WORK TASK
In how many lines of the listing does the word "Unreal" appear? Reply with the number only.
BEGIN
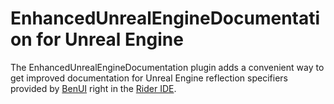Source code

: # EnhancedUnrealEngineDocumentation for Unreal Engine

<p>The EnhancedUnrealEngineDocumentation plugin adds a convenient way to get improved documentation for Unreal Engine reflection specifiers provided by <a href="https://twitter.com/_benui">BenUI</a> right in the <a href="https://www.jetbrains.com/rider/">Rider IDE</a>.</p>
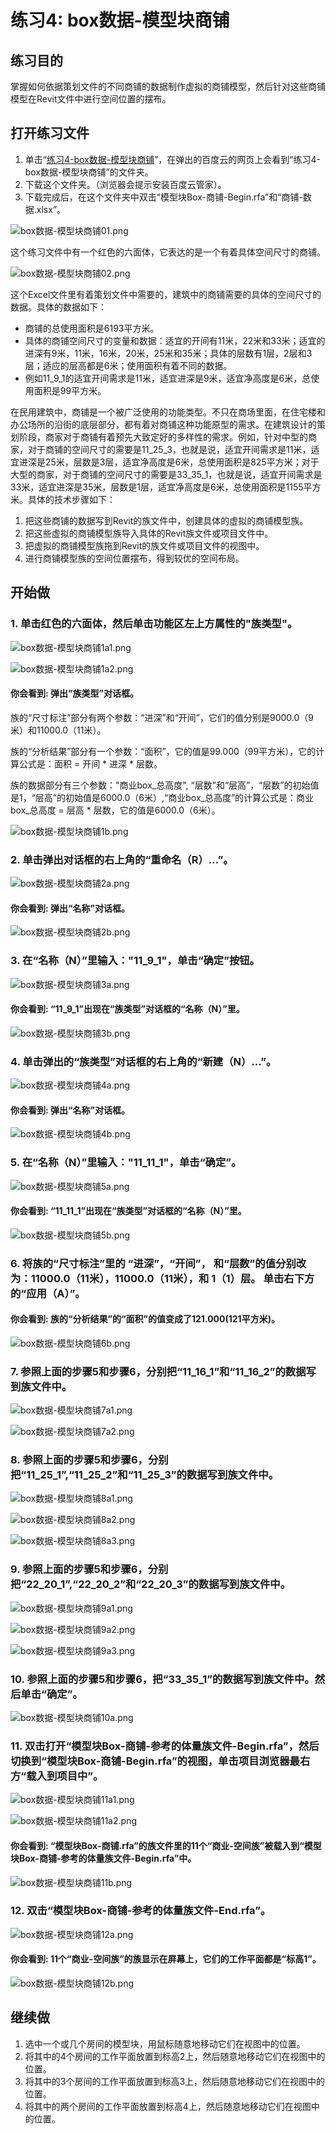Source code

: # 练习4: box数据-模型块商铺

## 练习目的

掌握如何依据策划文件的不同商铺的数据制作虚拟的商铺模型，然后针对这些商铺模型在Revit文件中进行空间位置的摆布。

## 打开练习文件

1. 单击“[练习4-box数据-模型块商铺](http://pan.baidu.com/s/1qXoWVwg)”，在弹出的百度云的网页上会看到“练习4-box数据-模型块商铺”的文件夹。
2. 下载这个文件夹。（浏览器会提示安装百度云管家）。
3. 下载完成后，在这个文件夹中双击“模型块Box-商铺-Begin.rfa”和“商铺-数据.xlsx”。

![box数据-模型块商铺01.png](/images/box数据-模型块商铺/box数据-模型块商铺01.png)

这个练习文件中有一个红色的六面体，它表达的是一个有着具体空间尺寸的商铺。

![box数据-模型块商铺02.png](/images/box数据-模型块商铺/box数据-模型块商铺02.png)

这个Excel文件里有着策划文件中需要的，建筑中的商铺需要的具体的空间尺寸的数据。具体的数据如下：

- 商铺的总使用面积是6193平方米。
- 具体的商铺空间尺寸的变量和数据：适宜的开间有11米，22米和33米；适宜的进深有9米，11米，16米，20米，25米和35米；具体的层数有1层，2层和3层；适应的层高都是6米；使用面积有着不同的数据。
- 例如11_9_1的适宜开间需求是11米，适宜进深是9米，适宜净高度是6米，总使用面积是99平方米。

在民用建筑中，商铺是一个被广泛使用的功能类型。不只在商场里面，在住宅楼和办公场所的沿街的底层部分，都有着对商铺这种功能原型的需求。在建筑设计的策划阶段，商家对于商铺有着预先大致定好的多样性的需求。例如，针对中型的商家，对于商铺的空间尺寸的需要是11_25_3，也就是说，适宜开间需求是11米，适宜进深是25米，层数是3层，适宜净高度是6米，总使用面积是825平方米；对于大型的商家，对于商铺的空间尺寸的需要是33_35_1，也就是说，适宜开间需求是33米，适宜进深是35米，层数是1层，适宜净高度是6米，总使用面积是1155平方米。具体的技术步骤如下：

1. 把这些商铺的数据写到Revit的族文件中，创建具体的虚拟的商铺模型族。
2. 把这些虚拟的商铺模型族导入具体的Revit族文件或项目文件中。
3. 把虚拟的商铺模型族拖到Revit的族文件或项目文件的视图中。
4. 进行商铺模型族的空间位置摆布，得到较优的空间布局。

## 开始做

### 1. 单击红色的六面体，然后单击功能区左上方属性的"族类型"。

![box数据-模型块商铺1a1.png](/images/box数据-模型块商铺/box数据-模型块商铺1a1.png)

![box数据-模型块商铺1a2.png](/images/box数据-模型块商铺/box数据-模型块商铺1a2.png)

#### 你会看到: 弹出“族类型”对话框。

族的“尺寸标注”部分有两个参数：“进深”和“开间”，它们的值分别是9000.0（9米）和11000.0（11米）。

族的“分析结果”部分有一个参数：“面积”，它的值是99.000（99平方米），它的计算公式是：面积 = 开间 * 进深 * 层数。

族的数据部分有三个参数："商业box_总高度", “层数”和“层高”，“层数”的初始值是1，“层高”的初始值是6000.0（6米）,“商业box_总高度”的计算公式是：商业box_总高度 = 层高 * 层数，它的值是6000.0（6米）。

![box数据-模型块商铺1b.png](/images/box数据-模型块商铺/box数据-模型块商铺1b.png)

### 2. 单击弹出对话框的右上角的“重命名（R）...”。

![box数据-模型块商铺2a.png](/images/box数据-模型块商铺/box数据-模型块商铺2a.png)

#### 你会看到: 弹出“名称”对话框。

![box数据-模型块商铺2b.png](/images/box数据-模型块商铺/box数据-模型块商铺2b.png)

### 3. 在“名称（N）”里输入："11_9_1"，单击“确定”按钮。

![box数据-模型块商铺3a.png](/images/box数据-模型块商铺/box数据-模型块商铺3a.png)

#### 你会看到: “11_9_1”出现在“族类型”对话框的“名称（N）”里。

![box数据-模型块商铺3b.png](/images/box数据-模型块商铺/box数据-模型块商铺3b.png)

### 4. 单击弹出的“族类型”对话框的右上角的“新建（N）...”。

![box数据-模型块商铺4a.png](/images/box数据-模型块商铺/box数据-模型块商铺4a.png)

#### 你会看到: 弹出“名称”对话框。

![box数据-模型块商铺4b.png](/images/box数据-模型块商铺/box数据-模型块商铺4b.png)

### 5. 在“名称（N）”里输入："11_11_1"，单击“确定”。

![box数据-模型块商铺5a.png](/images/box数据-模型块商铺/box数据-模型块商铺5a.png)

#### 你会看到: “11_11_1”出现在“族类型”对话框的“名称（N）”里。

![box数据-模型块商铺5b.png](/images/box数据-模型块商铺/box数据-模型块商铺5b.png)

### 6. 将族的“尺寸标注”里的 “进深”，“开间”， 和“层数”的值分别改为：11000.0（11米），11000.0（11米），和 1（1）层。 单击右下方的“应用（A）”。

#### 你会看到: 族的“分析结果”的“面积”的值变成了121.000(121平方米)。

![box数据-模型块商铺6b.png](/images/box数据-模型块商铺/box数据-模型块商铺6b.png)

### 7. 参照上面的步骤5和步骤6，分别把“11_16_1”和“11_16_2”的数据写到族文件中。

![box数据-模型块商铺7a1.png](/images/box数据-模型块商铺/box数据-模型块商铺7a1.png)

![box数据-模型块商铺7a2.png](/images/box数据-模型块商铺/box数据-模型块商铺7a2.png)

### 8. 参照上面的步骤5和步骤6，分别把“11_25_1”,“11_25_2”和“11_25_3”的数据写到族文件中。

![box数据-模型块商铺8a1.png](/images/box数据-模型块商铺/box数据-模型块商铺8a1.png)

![box数据-模型块商铺8a2.png](/images/box数据-模型块商铺/box数据-模型块商铺8a2.png)

![box数据-模型块商铺8a3.png](/images/box数据-模型块商铺/box数据-模型块商铺8a3.png)

### 9. 参照上面的步骤5和步骤6，分别把“22_20_1”,“22_20_2”和“22_20_3”的数据写到族文件中。

![box数据-模型块商铺9a1.png](/images/box数据-模型块商铺/box数据-模型块商铺9a1.png)

![box数据-模型块商铺9a2.png](/images/box数据-模型块商铺/box数据-模型块商铺9a2.png)

![box数据-模型块商铺9a3.png](/images/box数据-模型块商铺/box数据-模型块商铺9a3.png)

### 10. 参照上面的步骤5和步骤6，把“33_35_1”的数据写到族文件中。然后单击“确定”。

![box数据-模型块商铺10a.png](/images/box数据-模型块商铺/box数据-模型块商铺10a.png)

### 11. 双击打开“模型块Box-商铺-参考的体量族文件-Begin.rfa”，然后切换到“模型块Box-商铺-Begin.rfa”的视图，单击项目浏览器最右方“载入到项目中”。

![box数据-模型块商铺11a1.png](/images/box数据-模型块商铺/box数据-模型块商铺11a1.png)

![box数据-模型块商铺11a2.png](/images/box数据-模型块商铺/box数据-模型块商铺11a2.png)

#### 你会看到: “模型块Box-商铺.rfa”的族文件里的11个“商业-空间族”被载入到“模型块Box-商铺-参考的体量族文件-Begin.rfa”中。

![box数据-模型块商铺11b.png](/images/box数据-模型块商铺/box数据-模型块商铺11b.png)

### 12. 双击“模型块Box-商铺-参考的体量族文件-End.rfa”。

![box数据-模型块商铺12a.png](/images/box数据-模型块商铺/box数据-模型块商铺12a.png)

#### 你会看到: 11个“商业-空间族”的族显示在屏幕上，它们的工作平面都是“标高1”。

![box数据-模型块商铺12b.png](/images/box数据-模型块商铺/box数据-模型块商铺12b.png)

## 继续做

1. 选中一个或几个房间的模型块，用鼠标随意地移动它们在视图中的位置。
2. 将其中的4个房间的工作平面放置到标高2上，然后随意地移动它们在视图中的位置。
3. 将其中的3个房间的工作平面放置到标高3上，然后随意地移动它们在视图中的位置。	
4. 将其中的两个房间的工作平面放置到标高4上，然后随意地移动它们在视图中的位置。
END
OUTPUT OF THE EXERCISE
2